Each year, Kraft capitalizes on its sponsorship with its “Hockeyville” program in partnership with the CBC, which allows communities to compete for prize money to upgrade their local arena. Celebrations in last year’s winning town, Stirling-Rawdon, Ont., went ahead on Sept. 30. The Stanley Cup – which fans are still hoping to see in April – made an appearance. But the pre-season NHL game that was supposed to be part of the prize, scheduled for last Wednesday, has been delayed until next year. And with questions about this year’s nomination process already coming in, the company has been forced to consider whether Hockeyville will be a reality in 2013.
“We have a date we’ve agreed to with all the partners, where we’ll have to make a call on whether we continue with another community-based program,” Mr. Hewitt said, adding that the company has been working with an agency to develop that alternative event. He would not say what it would be or when the decision day falls. For Kraft, Hockeyville has been crucial to reaching its target consumers – moms – by demonstrating its community ties. That has real impact on the bottom line: Kraft Canada’s baseline sales have risen between 5 and 6 per cent in each of the six years that the contest has been running – a faster rate of growth than it had before the program launched.
Along with sales, affiliation with the NHL can really help to boost a brand in the eyes of Canadian consumers, said Gord Hendren, president of Charlton Strategic Research Inc., which conducts an annual survey of roughly 2,800 sports fans for clients including Air Canada, Tim Hortons and others. According to his research, the brand health of the NHL is “the best its ever been.” Companies that were perceived to be NHL sponsors, according to his research, enjoyed a 41 per cent lift in consumers’ opinions of their brand last season, and a 33 per cent increase in purchase consideration compared to those not seen as sponsors.
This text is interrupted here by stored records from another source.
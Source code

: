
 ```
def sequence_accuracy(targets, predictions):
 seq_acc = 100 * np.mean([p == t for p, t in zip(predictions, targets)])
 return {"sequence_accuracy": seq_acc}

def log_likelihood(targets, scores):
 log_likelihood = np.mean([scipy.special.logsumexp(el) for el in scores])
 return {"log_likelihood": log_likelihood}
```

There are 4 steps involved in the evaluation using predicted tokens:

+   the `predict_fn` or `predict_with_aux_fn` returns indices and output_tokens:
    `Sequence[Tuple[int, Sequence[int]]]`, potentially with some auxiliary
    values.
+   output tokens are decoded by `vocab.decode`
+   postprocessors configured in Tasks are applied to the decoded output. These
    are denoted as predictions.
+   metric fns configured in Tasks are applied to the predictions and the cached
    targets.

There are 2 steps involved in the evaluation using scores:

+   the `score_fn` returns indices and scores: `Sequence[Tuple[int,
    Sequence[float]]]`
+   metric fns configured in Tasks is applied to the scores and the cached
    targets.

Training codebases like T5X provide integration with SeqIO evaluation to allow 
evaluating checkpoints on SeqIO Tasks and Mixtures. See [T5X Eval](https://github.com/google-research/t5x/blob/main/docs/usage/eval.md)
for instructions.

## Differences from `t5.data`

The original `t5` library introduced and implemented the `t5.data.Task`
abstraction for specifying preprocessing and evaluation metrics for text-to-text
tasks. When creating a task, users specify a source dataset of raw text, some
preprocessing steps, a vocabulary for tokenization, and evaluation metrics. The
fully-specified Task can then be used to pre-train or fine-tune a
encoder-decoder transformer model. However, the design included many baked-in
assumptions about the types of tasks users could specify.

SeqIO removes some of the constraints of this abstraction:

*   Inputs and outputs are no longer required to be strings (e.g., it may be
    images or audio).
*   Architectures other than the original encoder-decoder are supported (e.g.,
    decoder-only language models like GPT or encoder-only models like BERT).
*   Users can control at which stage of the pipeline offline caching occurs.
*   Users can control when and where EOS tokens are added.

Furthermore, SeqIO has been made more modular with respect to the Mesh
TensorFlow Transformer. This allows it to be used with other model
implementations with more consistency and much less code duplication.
“All of that is put into flux now,” he said. As is to be expected, in 2005, when the last lockout occurred – spurring Mr. Hendren to begin the study – consumer sentiment toward the NHL was much lower, and it had to go through a process of recovering its equity with fans, as well as the ability to transfer that goodwill to sponsors and advertisers.
“It does have a significant impact,” said Mary De Paoli, chief marketing officer at Sun Life Financial Inc., which is a team sponsor for the Montreal Canadiens, the Toronto Maple Leafs, and the Vancouver Canucks. Its NHL investment is a big part of the company’s community activities every year, as it hosts “skate with” events with each of the teams and local children.
Another league may benefit from that vacancy, however. The 100th anniversary of the Grey Cup is happening in Toronto in November, and many advertisers and sponsors are looking at expanding existing relationships with the Canadian Football League. In the coming days Sun Life will be announcing the launch of a high-profile fan event on Grey Cup Sunday, in partnership with the CFL.
Scotiabank is also a major Grey Cup sponsor, which Mr. Hannay considers to be good news in light of the lockout.
Still, Mr. Hannay is watching the NHL closely and says that by the late fall he will have to make a call as to whether the company makes a major shift in marketing dollars.
“Are we frustrated with the situation? Absolutely we are frustrated,” he said.
But like many marketers, even the frustration of a third lockout under Gary Bettman’s tenure is not enough to shake Scotiabank’s commitment to sponsoring hockey in future. That commitment was repeated by Sun Life, Boston Pizza and by Kraft Canada’s Mr. Hewitt, who was among the attendees at a meeting held by the NHL with its sponsors last week. As long as fans flock back to the NHL, marketers will feel the urge to do the same.